To the ancients, the number six was unlucky but seven brought good fortune. Star groups with six (or else eight) visible members were therefore wrongly labeled with a “seven” – like the Seven Sisters. That’s also why there were Seven Wonders of the World, Seven Seas, a Seventh Heaven and so on: nothing with a six.

Many think that ancient cultures had great wisdom – building the pyramids, that sort of thing. And while you can’t take that away from them, not a single pre-Renaissance book nor religious leader foresaw the existence of germs, surmised that air is a mixture of substances, suggested that there might be more planets than the five visible ones or picked up on anything that wasn’t already obvious or established. Only a single person in all the 50 centuries of pre-Renaissance history – Aristarchus, on the Greek island of Samos – figured out that Earth goes around the Sun.

All in all, we humans displayed very few traces of foresight or perspicacity. Indeed, the ancients had most things backward. To give just one example, its very slow visible motion made classical cultures regard the god Saturn as gloomy, heavy and depressed – in a word, saturnine.  But the actual feeling you consistently get when telescopically observing the ringed world is exactly the opposite. Looking at Saturn produces exhilaration in all who see it.
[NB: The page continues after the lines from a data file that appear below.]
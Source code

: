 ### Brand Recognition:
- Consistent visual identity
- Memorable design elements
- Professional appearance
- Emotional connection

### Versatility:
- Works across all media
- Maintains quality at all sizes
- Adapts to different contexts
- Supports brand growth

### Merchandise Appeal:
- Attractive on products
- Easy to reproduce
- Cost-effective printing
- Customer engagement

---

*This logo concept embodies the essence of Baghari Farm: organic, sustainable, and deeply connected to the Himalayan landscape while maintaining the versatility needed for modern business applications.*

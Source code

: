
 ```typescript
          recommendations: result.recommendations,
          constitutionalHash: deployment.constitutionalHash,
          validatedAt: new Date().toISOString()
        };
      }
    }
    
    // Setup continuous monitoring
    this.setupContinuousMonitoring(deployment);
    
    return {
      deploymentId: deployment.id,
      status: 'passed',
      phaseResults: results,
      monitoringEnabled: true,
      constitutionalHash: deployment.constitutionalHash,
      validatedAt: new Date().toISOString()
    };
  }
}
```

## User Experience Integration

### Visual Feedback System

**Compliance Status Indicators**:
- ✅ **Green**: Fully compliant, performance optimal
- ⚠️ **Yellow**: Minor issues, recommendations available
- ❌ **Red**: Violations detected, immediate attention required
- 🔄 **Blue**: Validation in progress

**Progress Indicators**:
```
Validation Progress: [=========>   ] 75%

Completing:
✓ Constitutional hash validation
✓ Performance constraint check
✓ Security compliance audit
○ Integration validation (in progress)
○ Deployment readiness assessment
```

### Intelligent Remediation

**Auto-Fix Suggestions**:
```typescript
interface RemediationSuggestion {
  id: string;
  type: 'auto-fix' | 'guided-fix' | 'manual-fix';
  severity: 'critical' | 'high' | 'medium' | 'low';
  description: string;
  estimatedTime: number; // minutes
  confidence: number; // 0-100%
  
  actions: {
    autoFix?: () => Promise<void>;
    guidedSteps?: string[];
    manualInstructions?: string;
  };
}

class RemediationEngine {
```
And far from heavy, it’s the fluffiest planet in the known universe – less dense than water. In a large enough lake, it would float like a cork.
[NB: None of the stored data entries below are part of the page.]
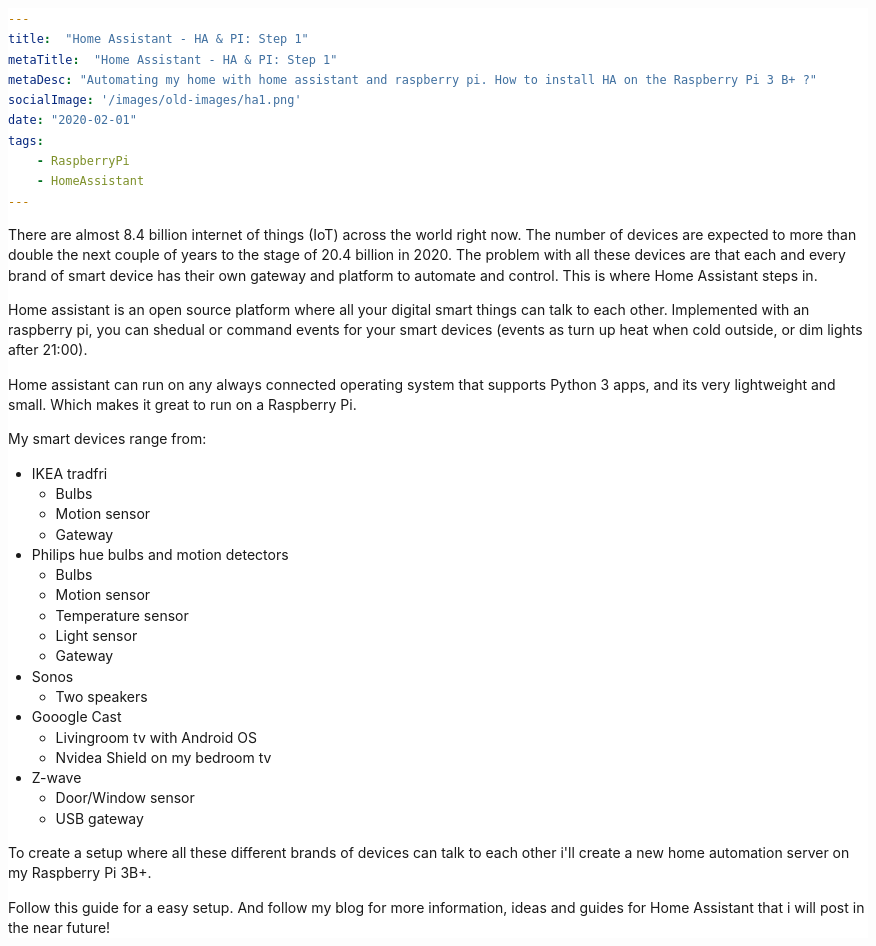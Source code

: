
 ```yaml
---
title:  "Home Assistant - HA & PI: Step 1"
metaTitle:  "Home Assistant - HA & PI: Step 1"
metaDesc: "Automating my home with home assistant and raspberry pi. How to install HA on the Raspberry Pi 3 B+ ?"
socialImage: '/images/old-images/ha1.png'
date: "2020-02-01"
tags:
    - RaspberryPi
    - HomeAssistant
---
```


There are almost 8.4 billion internet of things (IoT) across the world right now. The number of devices are expected to more than double the next couple of years to the stage of 20.4 billion in 2020. The problem with all these devices are that each and every brand of smart device has their own gateway and platform to automate and control. This is where Home Assistant steps in.


Home assistant is an open source platform where all your digital smart things can talk to each other. Implemented with an raspberry pi, you can shedual or command events for your smart devices (events as turn up heat when cold outside, or dim lights after 21:00).


Home assistant can run on any always connected operating system that supports Python 3 apps, and its very lightweight and small. Which makes it great to run on a Raspberry Pi.

My smart devices range from:

- IKEA tradfri
  - Bulbs
  - Motion sensor
  - Gateway
- Philips hue bulbs and motion detectors
  - Bulbs
  - Motion sensor
  - Temperature sensor
  - Light sensor
  - Gateway
- Sonos
  - Two speakers
- Gooogle Cast
  - Livingroom tv with Android OS
  - Nvidea Shield on my bedroom tv
- Z-wave
  - Door/Window sensor
  - USB gateway

To create a setup where all these different brands of devices can talk to each other i'll create a new home automation server on my Raspberry Pi 3B+.

Follow this guide for a easy setup. And follow my blog for more information, ideas and guides for Home Assistant that i will post in the near future!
We had our kitchen renovated. Great work deserves a compliment. The owner, Mari, at the Woodstock home improvement store Evolved created a wonderful design, then did a superb job at low cost. Her workers were flawless in their craftsmanship. Hats off.

Where can you see the stars best in New York State? Short answer: the Adirondacks. But they’re also pretty darned good from the western Catskills, like outside Andes or Delhi. You need an open space away from overhanging trees. Try a school track field or a cemetery. Maybe stop and tell the local police what you’re up to, as a courtesy.

I did a program at the Cairo-Durham Middle School last Friday night, and several people brought telescopes. All their mirrors were way out of whack, degrading the images. Just so you know, if you buy a reflector-type telescope, its main mirror will need periodic collimation. Not a difficult job, but if you’re not prepared to do it, stick with an 80mm refractor.

Latest June-through-August forecast from the National Weather Service: a cooler-than-normal summer here – not much cooler; just a bit. Sure, long-range forecasts rarely offer better than 60 percent accuracy. But it beats a coin toss.

This is satellite season. Watch the sky for three minutes between 9 and 10 p.m. any night and you’ll see one.  Most slowly cross the sky in a north/south direction: These are reconnaissance satellites. If its light is steady, it’s probably still functioning and actively spying.

That’s Venus down in the west the first couple of hours after sunset. For the next month it will be bright enough to cast faint crisp-edged shadows on any white surface (like a spread-out sheet) if you’re away from all artificial lights.